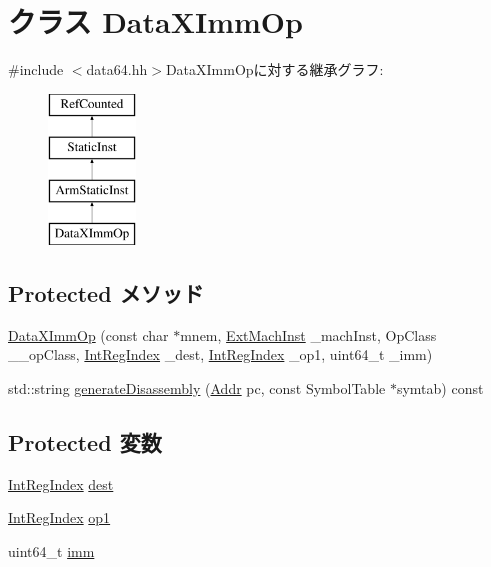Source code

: \hypertarget{classArmISA_1_1DataXImmOp}{
\section{クラス DataXImmOp}
\label{classArmISA_1_1DataXImmOp}
}


{\ttfamily \#include $<$data64.hh$>$}DataXImmOpに対する継承グラフ:\begin{figure}[H]
\begin{center}
\leavevmode
\includegraphics[height=4cm]{classArmISA_1_1DataXImmOp}
\end{center}
\end{figure}
\subsection*{Protected メソッド}
\begin{DoxyCompactItemize}
\item 
\hyperlink{classArmISA_1_1DataXImmOp_a466686dc0008b6b72fc4367918e7d42a}{DataXImmOp} (const char $\ast$mnem, \hyperlink{classStaticInst_a5605d4fc727eae9e595325c90c0ec108}{ExtMachInst} \_\-machInst, OpClass \_\-\_\-opClass, \hyperlink{namespaceArmISA_ae64680ba9fb526106829d6bf92fc791b}{IntRegIndex} \_\-dest, \hyperlink{namespaceArmISA_ae64680ba9fb526106829d6bf92fc791b}{IntRegIndex} \_\-op1, uint64\_\-t \_\-imm)
\item 
std::string \hyperlink{classArmISA_1_1DataXImmOp_a95d323a22a5f07e14d6b4c9385a91896}{generateDisassembly} (\hyperlink{classm5_1_1params_1_1Addr}{Addr} pc, const SymbolTable $\ast$symtab) const 
\end{DoxyCompactItemize}
\subsection*{Protected 変数}
\begin{DoxyCompactItemize}
\item 
\hyperlink{namespaceArmISA_ae64680ba9fb526106829d6bf92fc791b}{IntRegIndex} \hyperlink{classArmISA_1_1DataXImmOp_aec72e8e45bdc87abeeeb75d2a8a9a716}{dest}
\item 
\hyperlink{namespaceArmISA_ae64680ba9fb526106829d6bf92fc791b}{IntRegIndex} \hyperlink{classArmISA_1_1DataXImmOp_a4c465c43ad568f8bcf8ae71480e9cfea}{op1}
\item 
uint64\_\-t \hyperlink{classArmISA_1_1DataXImmOp_a2b4406ad2843b5aa12d244d01d8fdc69}{imm}
\end{DoxyCompactItemize}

Work task: Please give back the data above word for word, with no pictures included.

Result of this task:
Source code

: \hypertarget{classArmISA_1_1DataXImmOp}{
\section{クラス DataXImmOp}
\label{classArmISA_1_1DataXImmOp}
}


{\ttfamily \#include $<$data64.hh$>$}DataXImmOpに対する継承グラフ:\begin{figure}[H]
\begin{center}
\leavevmode
\includegraphics[height=4cm]{classArmISA_1_1DataXImmOp}
\end{center}
\end{figure}
\subsection*{Protected メソッド}
\begin{DoxyCompactItemize}
\item 
\hyperlink{classArmISA_1_1DataXImmOp_a466686dc0008b6b72fc4367918e7d42a}{DataXImmOp} (const char $\ast$mnem, \hyperlink{classStaticInst_a5605d4fc727eae9e595325c90c0ec108}{ExtMachInst} \_\-machInst, OpClass \_\-\_\-opClass, \hyperlink{namespaceArmISA_ae64680ba9fb526106829d6bf92fc791b}{IntRegIndex} \_\-dest, \hyperlink{namespaceArmISA_ae64680ba9fb526106829d6bf92fc791b}{IntRegIndex} \_\-op1, uint64\_\-t \_\-imm)
\item 
std::string \hyperlink{classArmISA_1_1DataXImmOp_a95d323a22a5f07e14d6b4c9385a91896}{generateDisassembly} (\hyperlink{classm5_1_1params_1_1Addr}{Addr} pc, const SymbolTable $\ast$symtab) const 
\end{DoxyCompactItemize}
\subsection*{Protected 変数}
\begin{DoxyCompactItemize}
\item 
\hyperlink{namespaceArmISA_ae64680ba9fb526106829d6bf92fc791b}{IntRegIndex} \hyperlink{classArmISA_1_1DataXImmOp_aec72e8e45bdc87abeeeb75d2a8a9a716}{dest}
\item 
\hyperlink{namespaceArmISA_ae64680ba9fb526106829d6bf92fc791b}{IntRegIndex} \hyperlink{classArmISA_1_1DataXImmOp_a4c465c43ad568f8bcf8ae71480e9cfea}{op1}
\item 
uint64\_\-t \hyperlink{classArmISA_1_1DataXImmOp_a2b4406ad2843b5aa12d244d01d8fdc69}{imm}
\end{DoxyCompactItemize}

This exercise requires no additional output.